Early Years Learning Framework (EYLF)
The following is extracted from www.mychild.gov.au.
What is the Early Years Learning Framework (EYLF)?
The EYLF is an early childhood curriculum framework, which will guide early childhood educators in developing quality, early childhood education programmes.
The framework describes the principles, practice and outcomes to support and enhance young children’s learning from birth to five years, as well as their transition to school. This will help ensure consistency in the delivery of learning programmes around Australia.
Why is the EYLF beneficial for the children?
The EYLF has been developed collaboratively by the Australian and state and territory governments with substantial input from the child care and early learning sector and early childhood academics. The framework included feedback from an extensive consultation process, including two national symposiums, national public consultation forums, focus groups, an online forum and case-study trials.
Parents can be confident that the framework supports early childhood educators to focus their practice on delivering quality learning opportunities for young children.
The EYLF underpins universal access to early childhood education and has been included in the National Quality Standard (NQS) to ensure delivery of nationally-consistent and quality early childhood programmes across the country.
What are the key elements of the framework?
The EYLF has a strong emphasis on play-based learning. The framework also recognises the importance of communication and language (including early literacy and numeracy) and social and emotional development. In addition, the framework has a focus on successful transition to formal schooling.
For families who would like to have more information about the framework, please refer to https://education.gov.au/early-years-learning-framework.
Play Based Learning
At Beecroft Long Day and Early Learning Centre we run a play-based and interest-based program. We strongly believe that play is the way in which children naturally learn. This does not mean that the children just do what they like all day. Play creates a brain that has increased ‘flexibility and improved potential for learning later in life’ (Lester & Russell, 2008, p. 9).
Many have the perception that children just come to day care to “play”. When in fact young children’s play allows them to explore, identify, negotiate, take risks and create meaning. Children who engage in quality play experiences are more likely to have well-developed memory skills, language development, and are able to regulate their behaviour, leading to enhanced school adjustment and academic learning (Bodrova & Leong, 2005).
We are committed to providing a curriculum that promotes best practices, is inclusive for all children and accessible by all families in the community, and which is supported by the Early Years Learning Framework (EYLF). EYLF provides a direction for educators to facilitate children’s learning expectations through 5 learning outcomes:
- Children have a strong sense of identity;
- Children are connected with and contribute to their world;
- Children have a strong sense of well-being;
- Children are confident and involved learners; and
- Children are effective communicators.
The programme includes all the interactions, experiences, activities, routines, and events planned and unplanned, occurring at the service, which foster the children’s learning and development.

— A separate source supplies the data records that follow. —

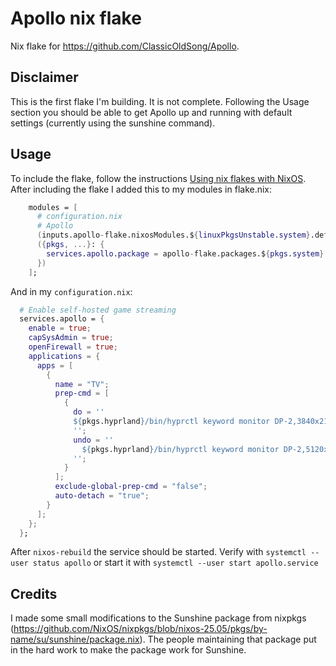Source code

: # Apollo nix flake
Nix flake for https://github.com/ClassicOldSong/Apollo.

## Disclaimer
This is the first flake I'm building. It is not complete. Following the Usage section you should be able to get Apollo up and running with default settings (currently using the sunshine command).

## Usage
To include the flake, follow the instructions [Using nix flakes with NixOS](https://nixos.wiki/wiki/flakes#Using_nix_flakes_with_NixOS). After including the flake I added this to my modules in flake.nix:
```nix
    modules = [
      # configuration.nix
      # Apollo
      (inputs.apollo-flake.nixosModules.${linuxPkgsUnstable.system}.default)
      ({pkgs, ...}: {
        services.apollo.package = apollo-flake.packages.${pkgs.system}.default;
      })
    ];
```

And in my `configuration.nix`:
```nix
  # Enable self-hosted game streaming
  services.apollo = {
    enable = true;
    capSysAdmin = true;
    openFirewall = true;
    applications = {
      apps = [
        {
          name = "TV";
          prep-cmd = [
            {
              do = ''
              ${pkgs.hyprland}/bin/hyprctl keyword monitor DP-2,3840x2160@60,0x0,1
              '';
              undo = ''
                ${pkgs.hyprland}/bin/hyprctl keyword monitor DP-2,5120x1440@240,0x0,1
              '';
            }
          ];
          exclude-global-prep-cmd = "false";
          auto-detach = "true";
        }
      ];
    };
  };
```

After `nixos-rebuild` the service should be started. Verify with `systemctl --user status apollo` or start it with `systemctl --user start apollo.service`

## Credits
I made some small modifications to the Sunshine package from nixpkgs (https://github.com/NixOS/nixpkgs/blob/nixos-25.05/pkgs/by-name/su/sunshine/package.nix). The people maintaining that package put in the hard work to make the package work for Sunshine.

All educators regularly attend training and professional development to keep themselves abreast of the current early childhood theories and best practices for developing the children’s programmes. New and innovative ideas are supported and encouraged.
Individual observations will be completed regularly and these will be documented on Storypark. Your child’s learning will also be included in a learning stories, documenting bigger group learning experiences and specific topics of interests.
We value family input and understand the importance to incorporate aspects of family life into our program. we strongly encourage you to have conversations with your child’s teacher on a regular basis to give feedback on the current program, share any ideas you may have and communicate your child’s current interests and needs.
Transition from Crabs (2-3) to Dolphins (3-6)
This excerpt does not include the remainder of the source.